As an example (in case anyone is actually ignorant-enough to not understand this), a young man with no job living at home with his parents is not going to have the same level of “success” as a young female would in that same scenario.
Also, any dating site shows the same phenomenon. Women attract far more attention from men, then vice-versa.
But men don’t actually need women (and vice-versa), especially as one ages. Beyond a certain point, men lose interest in sexual “conquest” – and when that happens, women no longer hold all of the cards, so to speak. They are also on more-equal footing during actual relationships, of course.
If someone brings you joy/value in life – that’s the criteria. If someone wants you to “qualify” in order to to be with you – that’s someone you’re better off without. Also true of friendships.
There’s nothing wrong with being alone (and it’s probably the most peaceful, least-stressful way to live). Buddhist teachings essentially emphasize this, as well.
So when I read an article like the one above, it seems like something written as a “qualification” list in regard to a goal that isn’t necessarily desirable.
“Oh, well. Hopefully robots will be available for these little manlets that are incapable of introspection or improving themselves or being a true partner to a woman.”
LOL, boy o’ boy, where do I start? I don’t think it’s just the little manlets that are incapable of introspection.
There’s a great Twilight Zone episode shot onsite in Death Valley, in which a prisoner is marooned on a distant planet and is brought a “gift” by the crew who visits him periodically. And apparently, “Alicia” is o.k. with him not having a job (and convicted of a crime).

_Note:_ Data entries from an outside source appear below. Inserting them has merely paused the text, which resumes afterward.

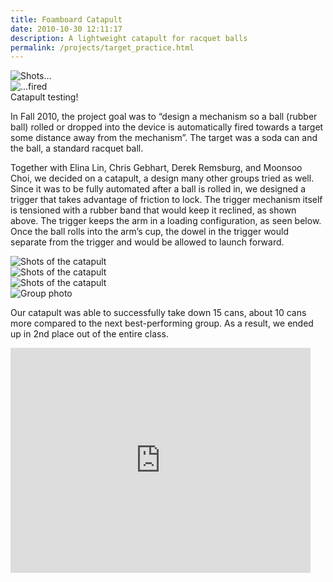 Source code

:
 ```yaml
---
title: Foamboard Catapult
date: 2010-10-30 12:11:17
description: A lightweight catapult for racquet balls
permalink: /projects/target_practice.html
---
```



<div class="container">
	<div class="item-img">
    <img src="{%link images/portfolio/target/4.jpg %}" alt="Shots...">
  </div>
	<div class="item-img">
    <img src="{%link images/portfolio/target/5.jpg %}" alt="...fired">
  </div>
</div>
Catapult testing! 

In Fall 2010, the project goal was to “design a mechanism so a ball (rubber ball) rolled or dropped into the device is automatically fired towards a target some distance away from the mechanism”. The target was a soda can and the ball, a standard racquet ball.

Together with Elina Lin, Chris Gebhart, Derek Remsburg, and Moonsoo Choi, we decided on a catapult, a design many other groups tried as well. Since it was to be fully automated after a ball is rolled in, we designed a trigger that takes advantage of friction to lock. The trigger mechanism itself is tensioned with a rubber band that would keep it reclined, as shown above. The trigger keeps the arm in a loading configuration, as seen below. Once the ball rolls into the arm’s cup, the dowel in the trigger would separate from the trigger and would be allowed to launch forward.

<div class="container">
	<div class="item">
    <img src="{%link images/portfolio/target/1.jpg %}" alt="Shots of the catapult">
  </div>
	<div class="item">
    <img src="{%link images/portfolio/target/2.jpg %}" alt="Shots of the catapult">
  </div>
	<div class="item">
    <img src="{%link images/portfolio/target/3.jpg %}" alt="Shots of the catapult">
  </div>
	<div class="item">
    <img src="{%link images/portfolio/target/6.jpg %}" alt="Group photo">
  </div>
</div>

Our catapult was able to successfully take down 15 cans, about 10 cans more compared to the next best-performing group. As a result, we ended up in 2nd place out of the entire class.
<div class="container">
  <div class="item">
    <iframe align="middle" width="480" height="360" src="https://www.youtube.com/embed/UKnwn2g8saA" frameborder="0" allowfullscreen></iframe>
  </div>
</div> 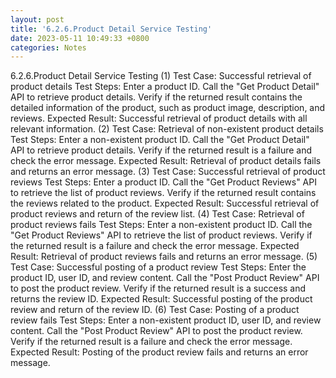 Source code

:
 ```yaml
---
layout: post
title: '6.2.6.Product Detail Service Testing'
date: 2023-05-11 10:49:33 +0800
categories: Notes
---
```


6.2.6.Product Detail Service Testing
(1) Test Case: Successful retrieval of product details
Test Steps:
Enter a product ID.
Call the "Get Product Detail" API to retrieve product details.
Verify if the returned result contains the detailed information of the product, such as product image, description, and reviews.
Expected Result: Successful retrieval of product details with all relevant information.
(2) Test Case: Retrieval of non-existent product details
Test Steps:
Enter a non-existent product ID.
Call the "Get Product Detail" API to retrieve product details.
Verify if the returned result is a failure and check the error message.
Expected Result: Retrieval of product details fails and returns an error message.
(3) Test Case: Successful retrieval of product reviews
Test Steps:
Enter a product ID.
Call the "Get Product Reviews" API to retrieve the list of product reviews.
Verify if the returned result contains the reviews related to the product.
Expected Result: Successful retrieval of product reviews and return of the review list.
(4) Test Case: Retrieval of product reviews fails
Test Steps:
Enter a non-existent product ID.
Call the "Get Product Reviews" API to retrieve the list of product reviews.
Verify if the returned result is a failure and check the error message.
Expected Result: Retrieval of product reviews fails and returns an error message.
(5) Test Case: Successful posting of a product review
Test Steps:
Enter the product ID, user ID, and review content.
Call the "Post Product Review" API to post the product review.
Verify if the returned result is a success and returns the review ID.
Expected Result: Successful posting of the product review and return of the review ID.
(6) Test Case: Posting of a product review fails
Test Steps:
Enter a non-existent product ID, user ID, and review content.
Call the "Post Product Review" API to post the product review.
Verify if the returned result is a failure and check the error message.
Expected Result: Posting of the product review fails and returns an error message.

But the prisoner is also smart-enough to know the underlying truth regarding the “situationship”.
https://en.wikipedia.org/wiki/The_Lonely
And yet it’s the little manlets that are puling for companionship and claiming to be lonely.
That is not the case for girls and women. Girls and women are OK being alone. Men, not so much.
And it is because of all of what this article pointed out.
Shame some people aren’t capable of listening.
Oh, well. Men like that don’t deserve women.
“Oh, well. Men like that don’t deserve women.”
Oh, well. There’s plenty of women that don’t deserve men either. Also, just like some men can be misogynists, some women can be misandrists.
I must be “unique” among men, in that I would absolutely choose to be alone at this point (if not for the unique person whom I’m close to).
I no longer see much benefit to building that type of relationship with a stranger. There’s an enormous difference between being attracted to a particular sex, vs. having to deal with them as people (and vice-versa). Probably the reason that about half of marriages end in divorce.
Perhaps online arguing on the Vanguard is enough stress and “companionship” for me, and I can otherwise take care of myself (already do, really). Frankly, I’d rather make all important decisions on my own as well, if they’re not going to impact anyone else. (And being alone allows one to do so.)
Not sure if my comment referencing Jim Jeffries’ comedy clip is going to be posted, but apparently – lesbian couples have the (significantly) highest rate of divorce – more so than heterosexual couples or gay male couples. (Gay male couples apparently have the lowest rate of divorce.)
Not sure what that tells you regarding which sex “causes” the most problems in a relationship, but the one with the highest divorce rate (worldwide) is the one in which there are “no men involved”. And the one with the lowest divorce rate has ONLY men involved.